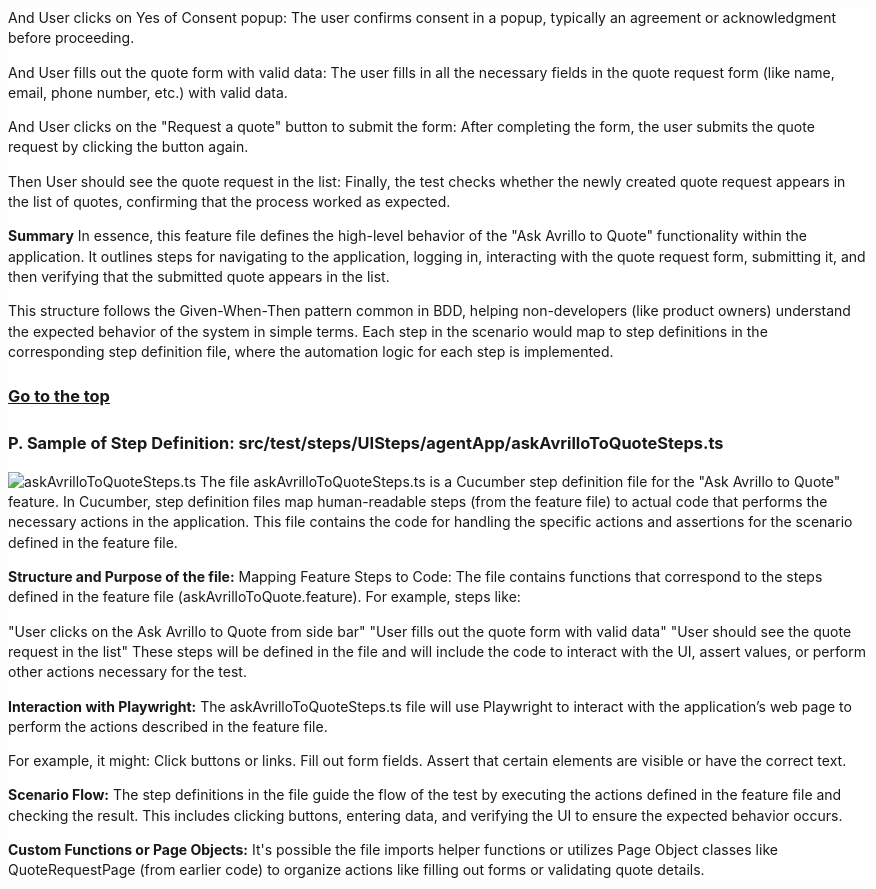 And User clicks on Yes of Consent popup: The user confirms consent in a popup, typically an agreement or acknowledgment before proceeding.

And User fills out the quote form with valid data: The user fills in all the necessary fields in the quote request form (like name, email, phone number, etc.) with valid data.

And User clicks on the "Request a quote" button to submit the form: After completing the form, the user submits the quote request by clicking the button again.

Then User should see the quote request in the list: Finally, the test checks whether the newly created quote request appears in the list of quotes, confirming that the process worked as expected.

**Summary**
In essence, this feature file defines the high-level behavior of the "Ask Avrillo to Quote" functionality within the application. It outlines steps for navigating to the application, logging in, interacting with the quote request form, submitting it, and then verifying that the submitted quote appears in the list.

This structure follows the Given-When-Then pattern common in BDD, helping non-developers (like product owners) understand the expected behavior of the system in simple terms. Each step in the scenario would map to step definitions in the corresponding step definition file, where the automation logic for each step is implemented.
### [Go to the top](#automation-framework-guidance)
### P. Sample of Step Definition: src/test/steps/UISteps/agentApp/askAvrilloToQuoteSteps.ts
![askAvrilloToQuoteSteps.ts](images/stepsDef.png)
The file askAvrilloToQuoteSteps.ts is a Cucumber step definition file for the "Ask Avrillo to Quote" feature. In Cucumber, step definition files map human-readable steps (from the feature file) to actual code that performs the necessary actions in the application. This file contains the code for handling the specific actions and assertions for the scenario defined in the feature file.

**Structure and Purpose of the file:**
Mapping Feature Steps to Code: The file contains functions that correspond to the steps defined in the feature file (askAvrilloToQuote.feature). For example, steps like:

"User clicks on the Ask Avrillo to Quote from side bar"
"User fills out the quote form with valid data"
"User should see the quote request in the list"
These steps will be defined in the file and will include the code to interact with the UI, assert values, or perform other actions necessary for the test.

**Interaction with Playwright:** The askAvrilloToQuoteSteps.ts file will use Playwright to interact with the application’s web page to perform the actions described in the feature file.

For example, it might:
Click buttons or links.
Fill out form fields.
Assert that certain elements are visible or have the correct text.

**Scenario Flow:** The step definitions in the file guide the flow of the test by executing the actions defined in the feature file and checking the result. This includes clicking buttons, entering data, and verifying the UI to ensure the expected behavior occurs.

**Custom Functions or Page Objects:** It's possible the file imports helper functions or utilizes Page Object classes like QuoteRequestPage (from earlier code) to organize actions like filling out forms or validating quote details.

▬▬▬▬▬▬▬▬▬▬

Task statement:
Return each entry above unchanged. Leave the pictures out.

Expected answer:
 And User clicks on Yes of Consent popup: The user confirms consent in a popup, typically an agreement or acknowledgment before proceeding.

And User fills out the quote form with valid data: The user fills in all the necessary fields in the quote request form (like name, email, phone number, etc.) with valid data.

And User clicks on the "Request a quote" button to submit the form: After completing the form, the user submits the quote request by clicking the button again.

Then User should see the quote request in the list: Finally, the test checks whether the newly created quote request appears in the list of quotes, confirming that the process worked as expected.

**Summary**
In essence, this feature file defines the high-level behavior of the "Ask Avrillo to Quote" functionality within the application. It outlines steps for navigating to the application, logging in, interacting with the quote request form, submitting it, and then verifying that the submitted quote appears in the list.

This structure follows the Given-When-Then pattern common in BDD, helping non-developers (like product owners) understand the expected behavior of the system in simple terms. Each step in the scenario would map to step definitions in the corresponding step definition file, where the automation logic for each step is implemented.
### [Go to the top](#automation-framework-guidance)
### P. Sample of Step Definition: src/test/steps/UISteps/agentApp/askAvrilloToQuoteSteps.ts
![askAvrilloToQuoteSteps.ts](images/stepsDef.png)
The file askAvrilloToQuoteSteps.ts is a Cucumber step definition file for the "Ask Avrillo to Quote" feature. In Cucumber, step definition files map human-readable steps (from the feature file) to actual code that performs the necessary actions in the application. This file contains the code for handling the specific actions and assertions for the scenario defined in the feature file.

**Structure and Purpose of the file:**
Mapping Feature Steps to Code: The file contains functions that correspond to the steps defined in the feature file (askAvrilloToQuote.feature). For example, steps like:

"User clicks on the Ask Avrillo to Quote from side bar"
"User fills out the quote form with valid data"
"User should see the quote request in the list"
These steps will be defined in the file and will include the code to interact with the UI, assert values, or perform other actions necessary for the test.

**Interaction with Playwright:** The askAvrilloToQuoteSteps.ts file will use Playwright to interact with the application’s web page to perform the actions described in the feature file.

For example, it might:
Click buttons or links.
Fill out form fields.
Assert that certain elements are visible or have the correct text.

**Scenario Flow:** The step definitions in the file guide the flow of the test by executing the actions defined in the feature file and checking the result. This includes clicking buttons, entering data, and verifying the UI to ensure the expected behavior occurs.

**Custom Functions or Page Objects:** It's possible the file imports helper functions or utilizes Page Object classes like QuoteRequestPage (from earlier code) to organize actions like filling out forms or validating quote details.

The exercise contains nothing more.